01 grudnia 2012 22:25
Czary mary, wosku lanie,
co ma stać się, niech się stanie!
TRADYCJA WRÓŻB ANDRZEJKOWYCH sięga, prawdopodobnie czasów pogańskich. Wróżby andrzejkowe, od początku miały na celu, jak dziewczęta mają poznać kandydata na męża. Gdy powstawała ta tradycja, wieczorem w wigilię imienin Andrzeja, spotykały się panny. Kobiety zamężne nie brały w tym udziału, ponieważ ich los, był już przesądzony. Wierzono, że przyszłość objawiają duchy, które zstępują na ziemię. Uważano, aby w obrzędach nie brały udziału kobiety w błogosławionym stanie, ponieważ duchy mogłyby zaszkodzić dziecku. Kawalerowie nie brali udziału w andrzejkowych wróżbach, ponieważ mieli swój własny wieczór. Mężczyźni wróżyli sobie w noc poprzedzającą dzień Św. Katarzyny - męczennicy, który przypadał na 25 dzień miesiąca.
Znane są też przysłowia andrzejkowe:
Dnia 29 listopada odbyły się zabawy andrzejkowe. Najpierw bawiły się młodsze klasy 0-III. Zabawa była udana, dzieci śpiewały i wspaniale tańczyły, a swoje siły wzmacniały smacznymi i wypiekami przygotowanymi przez swoje mamy.
A potem nadszedł czas zabawy dla uczniów klas IV-VI. Wszyscy bawili się dobrze, w kolorowych kreacjach i przy najnowszych przebojach.
Starszaki tego samego dnia miały także wróżby.

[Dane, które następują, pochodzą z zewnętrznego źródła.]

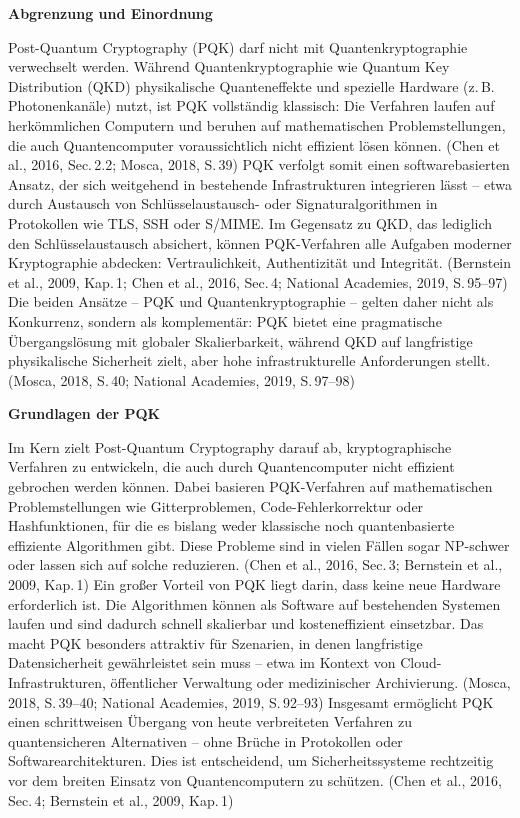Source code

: \vspace{1em}
\noindent\textbf{Abgrenzung und Einordnung}

\noindent
Post-Quantum Cryptography (PQK) darf nicht mit Quantenkryptographie verwechselt werden. Während Quantenkryptographie wie Quantum Key Distribution (QKD) physikalische Quanteneffekte und spezielle Hardware (z. B. Photonenkanäle) nutzt, ist PQK vollständig klassisch: Die Verfahren laufen auf herkömmlichen Computern und beruhen auf mathematischen Problemstellungen, die auch Quantencomputer voraussichtlich nicht effizient lösen können.
 (Chen et al., 2016, Sec. 2.2; Mosca, 2018, S. 39)
PQK verfolgt somit einen softwarebasierten Ansatz, der sich weitgehend in bestehende Infrastrukturen integrieren lässt – etwa durch Austausch von Schlüsselaustausch- oder Signaturalgorithmen in Protokollen wie TLS, SSH oder S/MIME. Im Gegensatz zu QKD, das lediglich den Schlüsselaustausch absichert, können PQK-Verfahren alle Aufgaben moderner Kryptographie abdecken: Vertraulichkeit, Authentizität und Integrität.
 (Bernstein et al., 2009, Kap. 1; Chen et al., 2016, Sec. 4; National Academies, 2019, S. 95–97)
Die beiden Ansätze – PQK und Quantenkryptographie – gelten daher nicht als Konkurrenz, sondern als komplementär: PQK bietet eine pragmatische Übergangslösung mit globaler Skalierbarkeit, während QKD auf langfristige physikalische Sicherheit zielt, aber hohe infrastrukturelle Anforderungen stellt.
 (Mosca, 2018, S. 40; National Academies, 2019, S. 97–98)


\vspace{1em}
\noindent\textbf{Grundlagen der PQK}

\noindent
Im Kern zielt Post-Quantum Cryptography darauf ab, kryptographische Verfahren zu entwickeln, die auch durch Quantencomputer nicht effizient gebrochen werden können. Dabei basieren PQK-Verfahren auf mathematischen Problemstellungen wie Gitterproblemen, Code-Fehlerkorrektur oder Hashfunktionen, für die es bislang weder klassische noch quantenbasierte effiziente Algorithmen gibt. Diese Probleme sind in vielen Fällen sogar NP-schwer oder lassen sich auf solche reduzieren.
 (Chen et al., 2016, Sec. 3; Bernstein et al., 2009, Kap. 1)
Ein großer Vorteil von PQK liegt darin, dass keine neue Hardware erforderlich ist. Die Algorithmen können als Software auf bestehenden Systemen laufen und sind dadurch schnell skalierbar und kosteneffizient einsetzbar. Das macht PQK besonders attraktiv für Szenarien, in denen langfristige Datensicherheit gewährleistet sein muss – etwa im Kontext von Cloud-Infrastrukturen, öffentlicher Verwaltung oder medizinischer Archivierung.
 (Mosca, 2018, S. 39–40; National Academies, 2019, S. 92–93)
Insgesamt ermöglicht PQK einen schrittweisen Übergang von heute verbreiteten Verfahren zu quantensicheren Alternativen – ohne Brüche in Protokollen oder Softwarearchitekturen. Dies ist entscheidend, um Sicherheitssysteme rechtzeitig vor dem breiten Einsatz von Quantencomputern zu schützen.
 (Chen et al., 2016, Sec. 4; Bernstein et al., 2009, Kap. 1)

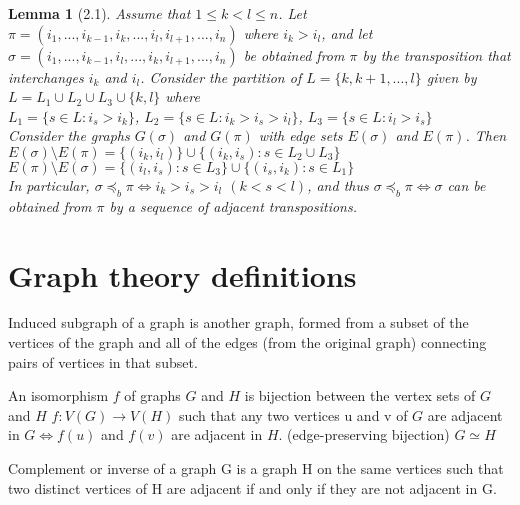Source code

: \documentclass{article}
\newtheorem*{lemma}{Lemma}
\begin{document}
\begin{lemma}[2.1]
    Assume that $1 \leq k < l \leq n$. Let $\pi = (i_1, ..., i_{k-1}, i_k, ..., i_l, i_{l+1}, ..., i_n)$ where $i_k > i_l$, and let $\sigma = (i_1, ..., i_{k-1}, i_l, ..., i_k, i_{l+1}, ..., i_n)$ be obtained from $\pi$ by the transposition that interchanges $i_k$ and $i_l$. Consider the partition of $L = \{ k, k+1, ..., l \}$ given by $L = L_1 \cup L_2 \cup L_3 \cup  \{ k, l \}$ where \\
    $L_1 = \{ s \in L: i_s > i_k \}$, $L_2 = \{ s \in L: i_k > i_s > i_l \}$, $L_3 = \{ s \in L: i_l > i_s \}$ \\
    Consider the graphs $G(\sigma)$ and $G(\pi)$ with edge sets $E(\sigma)$ and $E(\pi)$. Then \\
    $E(\sigma) \setminus E(\pi) = \{ (i_k, i_l) \} \cup \{ (i_k, i_s): s \in L_2 \cup L_3 \}$ \\
    $E(\pi) \setminus E(\sigma) = \{ (i_l, i_s): s \in L_3 \} \cup \{ (i_s, i_k): s \in L_1 \}$ \\
    In particular, $\sigma \preceq_b \pi \Leftrightarrow i_k > i_s > i_l$  $(k < s < l)$, and thus $\sigma \preceq_b \pi \Leftrightarrow \sigma$ can be obtained from $\pi$ by a sequence of adjacent transpositions.

\end{lemma}
















\section{ Graph theory definitions }
Induced subgraph of a graph is another graph, formed from a subset of the vertices of the graph and all of the edges (from the original graph) connecting pairs of vertices in that subset.

An isomorphism $f$ of graphs $G$ and $H$ is bijection between the vertex sets of $G$ and $H$ $f: V(G) \rightarrow V(H)$ such that any two vertices u and v of $G$ are adjacent in $G \Leftrightarrow f(u)$ and $f(v)$ are adjacent in $H$. (edge-preserving bijection) $G \simeq H$

Complement or inverse of a graph G is a graph H on the same vertices such that two distinct vertices of H are adjacent if and only if they are not adjacent in G.
\end{document}

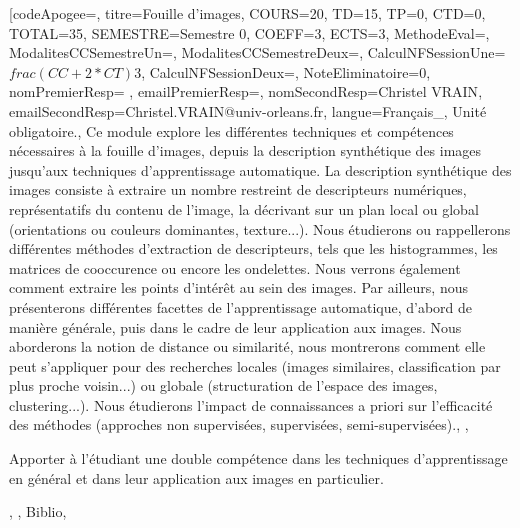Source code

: \vfill


\module[codeApogee={},
titre={Fouille d'images},
COURS={20},
TD={15},
TP={0},
CTD={0},
TOTAL={35},
SEMESTRE={Semestre 0},
COEFF={3},
ECTS={3},
MethodeEval={},
ModalitesCCSemestreUn={},
ModalitesCCSemestreDeux={},
CalculNFSessionUne={$frac{(CC+2*CT)}{3}$},
CalculNFSessionDeux={},
NoteEliminatoire={0},
nomPremierResp={ },
emailPremierResp={},
nomSecondResp={Christel VRAIN},
emailSecondResp={Christel.VRAIN@univ-orleans.fr},
langue={Français_},
{Unité obligatoire.},
{Ce module explore les différentes techniques et compétences nécessaires à la fouille d'images, depuis la description synthétique des images jusqu'aux techniques d'apprentissage automatique.
La description synthétique des images consiste à extraire un nombre restreint de descripteurs numériques, représentatifs du contenu de l'image, la décrivant sur un plan local ou global (orientations ou couleurs dominantes, texture...). Nous étudierons ou rappellerons différentes méthodes d'extraction de descripteurs, tels que les histogrammes, les matrices de cooccurence ou encore les ondelettes. Nous verrons également comment extraire les points d'intérêt au sein des images.
Par ailleurs, nous présenterons différentes facettes de l'apprentissage automatique, d'abord de manière générale, puis dans le cadre de leur application aux images.
Nous aborderons la notion de distance ou similarité, nous montrerons comment elle peut s'appliquer pour des recherches locales (images similaires, classification par plus proche voisin...) ou globale (structuration de l'espace des images, clustering...).
Nous étudierons l'impact de connaissances a priori sur l'efficacité des méthodes (approches non supervisées, supervisées, semi-supervisées).},
{},
{\begin{itemize}
\ObjItem Apporter à l'étudiant une double compétence dans les techniques d'apprentissage en général et dans leur application aux images en particulier.
\end{itemize}},
{},
{Biblio},

\vfill


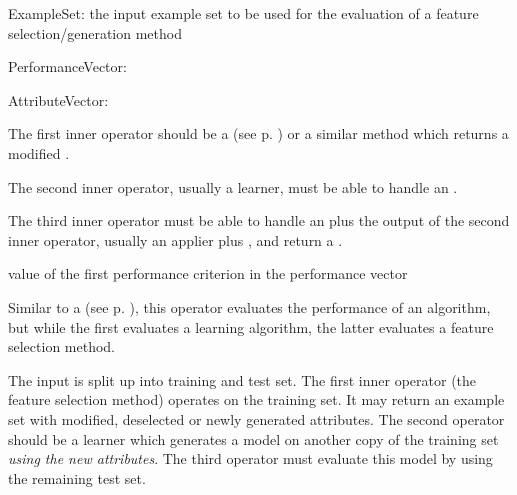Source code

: 



\newcommand{\methodvalidationdata}{
\begin{opin}
\item[ExampleSet:] the input example set to be used for the evaluation of a feature selection/generation method
\end{opin}

\begin{opout}
\item[PerformanceVector:]
\item[AttributeVector:]
\end{opout}

\begin{innerops}
\item The first inner operator should be a \op{FeatureOperator} 
(see p. \pageref{sec:op:FeatureOperator}) or a similar method
  which returns a modified \ioobj{ExampleSet}.
\item The second inner operator, usually a learner, must be able to handle an \ioobj{ExampleSet}.
\item The third inner operator must be able to handle an \ioobj{ExampleSet} plus the output of
  the second inner operator, usually an applier plus , and return a .
\end{innerops}
}
\methodvalidationdata

\newcommand{\methodvalidationchainvalues}{
\val[performance] value of the first performance criterion in the
  performance vector
}
\begin{values}
\methodvalidationchainvalues
\end{values}

\opdescr Similar to a  (see p. \pageref{sec:op:ValidationChain}), 
this operator evaluates the performance of an algorithm, 
but while the first evaluates a learning algorithm, 
the latter evaluates a feature selection method. 

The input  is split up into training and test
set. The first inner operator (the feature selection method) operates
on the training set. It may return an example set with modified,
deselected or newly generated attributes. The second operator should
be a learner which generates a model on another copy of the training
set \textit{using the new attributes}. The third operator must
evaluate this model by using the remaining test set.




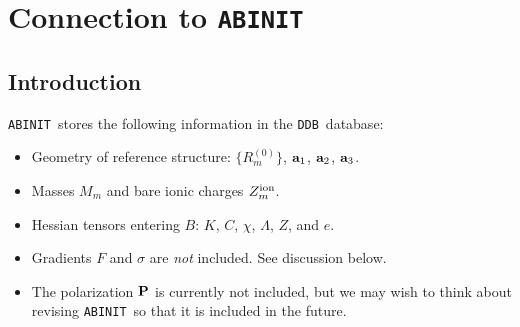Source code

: \documentclass[11pt,fleqn]{article}
\def\P{{\bf P}}
\def\ABINIT{{{\tt ABINIT}}}
\def\DDB{{\tt DDB}}
\begin{document}
%
%

\section{Connection to \ABINIT}
\label{sec:abinit}

\subsection{Introduction}
\label{sec:ab-intro}

\ABINIT\ stores the following information in the
\DDB\ database:
%
\begin{itemize}
\item Geometry of reference structure: $\{R_m^{(0)}\}$,
${\bf a}_1$, ${\bf a}_2$, ${\bf a}_3$.
\item Masses $M_m$ and bare ionic charges $Z_m^{\rm ion}$.
\item Hessian tensors entering $B$: $K$, $C$, $\chi$, $\Lambda$, $Z$, and $e$.
\item Gradients $F$ and $\sigma$ are {\it not} included.  See
  discussion below.
\item The polarization $\P$ is currently not included, but
  we may wish to think about revising \ABINIT\ so that it is
  included in the future.
\end{itemize}
\end{document}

Była wróżba z butami – związana z ustawianiem butów, jak wszystkie, dotyczy znalezienia partnerki czy partnera. Biorący udział w zabawie zdejmowali po jednym bucie z nogi i w rzędzie ustawiali je jeden za drugim w stronę progu. But, który znalazł się na progu lub go przekroczył -był to ,,but zwycięski’’. Jego właścicielka lub właściciel (spośród wszystkich obecnych i uczestniczących w zabawie) znajdzie partnera lub partnerkę ;).
Młodsi zaś wróżyli sobie w dzień św. Andrzeja, a więc 30 listopada. Dzieci z klasy I miały wróżbę z serduszkiem- kto przekłuje dane imię, takie też będzie nosić przyszła żona lub mąż. Klasa druga szukała zaciekle ukrytej czterolistnej koniczynki, bowiem ten kto ją znajdzie, będzie przez kolejny rok miał szczęście i powodzenie. A uczniowie klasy III lali wosk ii odczytywali zagadkowe figury, samodzielnie ulane. Śmiechu i radości było co nie miara.
Teraz wszyscy czekają, aż wróżby zaczną się spełniać.